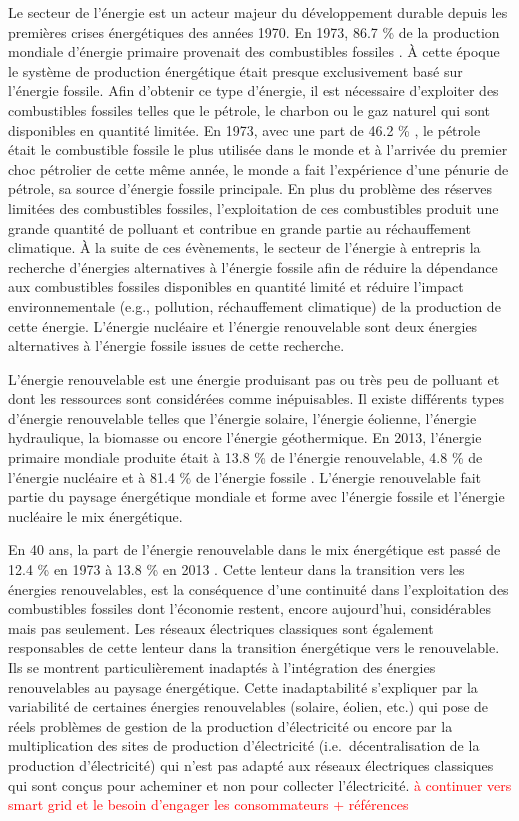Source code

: \documentclass[10pt,a5paper,twoside]{article}
\begin{document}
Le secteur de l'énergie est un acteur majeur du développement durable
depuis les premières crises énergétiques des années 1970. En 1973, 86.7
\% de la production mondiale d'énergie primaire provenait des
combustibles fossiles \citep{iea2015key}. À cette époque le système de
production énergétique était presque exclusivement basé sur l'énergie
fossile. Afin d'obtenir ce type d'énergie, il est nécessaire d'exploiter
des combustibles fossiles telles que le pétrole, le charbon ou le gaz
naturel qui sont disponibles en quantité limitée. En 1973, avec une part
de 46.2 \% \citep{iea2015key}, le pétrole était le combustible fossile
le plus utilisée dans le monde et à l'arrivée du premier choc pétrolier
de cette même année, le monde a fait l'expérience d'une pénurie de
pétrole, sa source d'énergie fossile principale. En plus du problème des
réserves limitées des combustibles fossiles, l'exploitation de ces
combustibles produit une grande quantité de polluant et contribue en
grande partie au réchauffement climatique. À la suite de ces évènements,
le secteur de l'énergie à entrepris la recherche d'énergies alternatives
à l'énergie fossile afin de réduire la dépendance aux combustibles
fossiles disponibles en quantité limité et réduire l'impact
environnementale (e.g., pollution, réchauffement climatique) de la
production de cette énergie. L'énergie nucléaire et l'énergie
renouvelable sont deux énergies alternatives à l'énergie fossile issues
de cette recherche.

L'énergie renouvelable est une énergie produisant pas ou très peu de
polluant et dont les ressources sont considérées comme inépuisables. Il
existe différents types d'énergie renouvelable telles que l'énergie
solaire, l'énergie éolienne, l'énergie hydraulique, la biomasse ou
encore l'énergie géothermique. En 2013, l'énergie primaire mondiale
produite était à 13.8 \% de l'énergie renouvelable, 4.8 \% de l'énergie
nucléaire et à 81.4 \% de l'énergie fossile \citep{iea2015key}.
L'énergie renouvelable fait partie du paysage énergétique mondiale et
forme avec l'énergie fossile et l'énergie nucléaire le mix énergétique.

En 40 ans, la part de l'énergie renouvelable dans le mix énergétique est
passé de 12.4 \% en 1973 à 13.8 \% en 2013 \citep{iea2015key}. Cette
lenteur dans la transition vers les énergies renouvelables, est la
conséquence d'une continuité dans l'exploitation des combustibles
fossiles dont l'économie restent, encore aujourd'hui, considérables mais
pas seulement. Les réseaux électriques classiques sont également
responsables de cette lenteur dans la transition énergétique vers le
renouvelable. Ils se montrent particulièrement inadaptés à l'intégration
des énergies renouvelables au paysage énergétique. Cette inadaptabilité
s'expliquer par la variabilité de certaines énergies renouvelables
(solaire, éolien, etc.) qui pose de réels problèmes de gestion de la
production d'électricité ou encore par la multiplication des sites de
production d'électricité (i.e.~décentralisation de la production
d'électricité) qui n'est pas adapté aux réseaux électriques classiques
qui sont conçus pour acheminer et non pour collecter l'électricité.
\textcolor{red}{à continuer vers smart grid et le besoin d'engager les consommateurs + références}
\end{document}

* * * * * * * * *

[Work instruction]
Please reprint the whole listing exactly and omit its pictures.

[Problem solution]
Source code

: \documentclass[10pt,a5paper,twoside]{article}
\begin{document}
Le secteur de l'énergie est un acteur majeur du développement durable
depuis les premières crises énergétiques des années 1970. En 1973, 86.7
\% de la production mondiale d'énergie primaire provenait des
combustibles fossiles \citep{iea2015key}. À cette époque le système de
production énergétique était presque exclusivement basé sur l'énergie
fossile. Afin d'obtenir ce type d'énergie, il est nécessaire d'exploiter
des combustibles fossiles telles que le pétrole, le charbon ou le gaz
naturel qui sont disponibles en quantité limitée. En 1973, avec une part
de 46.2 \% \citep{iea2015key}, le pétrole était le combustible fossile
le plus utilisée dans le monde et à l'arrivée du premier choc pétrolier
de cette même année, le monde a fait l'expérience d'une pénurie de
pétrole, sa source d'énergie fossile principale. En plus du problème des
réserves limitées des combustibles fossiles, l'exploitation de ces
combustibles produit une grande quantité de polluant et contribue en
grande partie au réchauffement climatique. À la suite de ces évènements,
le secteur de l'énergie à entrepris la recherche d'énergies alternatives
à l'énergie fossile afin de réduire la dépendance aux combustibles
fossiles disponibles en quantité limité et réduire l'impact
environnementale (e.g., pollution, réchauffement climatique) de la
production de cette énergie. L'énergie nucléaire et l'énergie
renouvelable sont deux énergies alternatives à l'énergie fossile issues
de cette recherche.

L'énergie renouvelable est une énergie produisant pas ou très peu de
polluant et dont les ressources sont considérées comme inépuisables. Il
existe différents types d'énergie renouvelable telles que l'énergie
solaire, l'énergie éolienne, l'énergie hydraulique, la biomasse ou
encore l'énergie géothermique. En 2013, l'énergie primaire mondiale
produite était à 13.8 \% de l'énergie renouvelable, 4.8 \% de l'énergie
nucléaire et à 81.4 \% de l'énergie fossile \citep{iea2015key}.
L'énergie renouvelable fait partie du paysage énergétique mondiale et
forme avec l'énergie fossile et l'énergie nucléaire le mix énergétique.

En 40 ans, la part de l'énergie renouvelable dans le mix énergétique est
passé de 12.4 \% en 1973 à 13.8 \% en 2013 \citep{iea2015key}. Cette
lenteur dans la transition vers les énergies renouvelables, est la
conséquence d'une continuité dans l'exploitation des combustibles
fossiles dont l'économie restent, encore aujourd'hui, considérables mais
pas seulement. Les réseaux électriques classiques sont également
responsables de cette lenteur dans la transition énergétique vers le
renouvelable. Ils se montrent particulièrement inadaptés à l'intégration
des énergies renouvelables au paysage énergétique. Cette inadaptabilité
s'expliquer par la variabilité de certaines énergies renouvelables
(solaire, éolien, etc.) qui pose de réels problèmes de gestion de la
production d'électricité ou encore par la multiplication des sites de
production d'électricité (i.e.~décentralisation de la production
d'électricité) qui n'est pas adapté aux réseaux électriques classiques
qui sont conçus pour acheminer et non pour collecter l'électricité.
\textcolor{red}{à continuer vers smart grid et le besoin d'engager les consommateurs + références}
\end{document}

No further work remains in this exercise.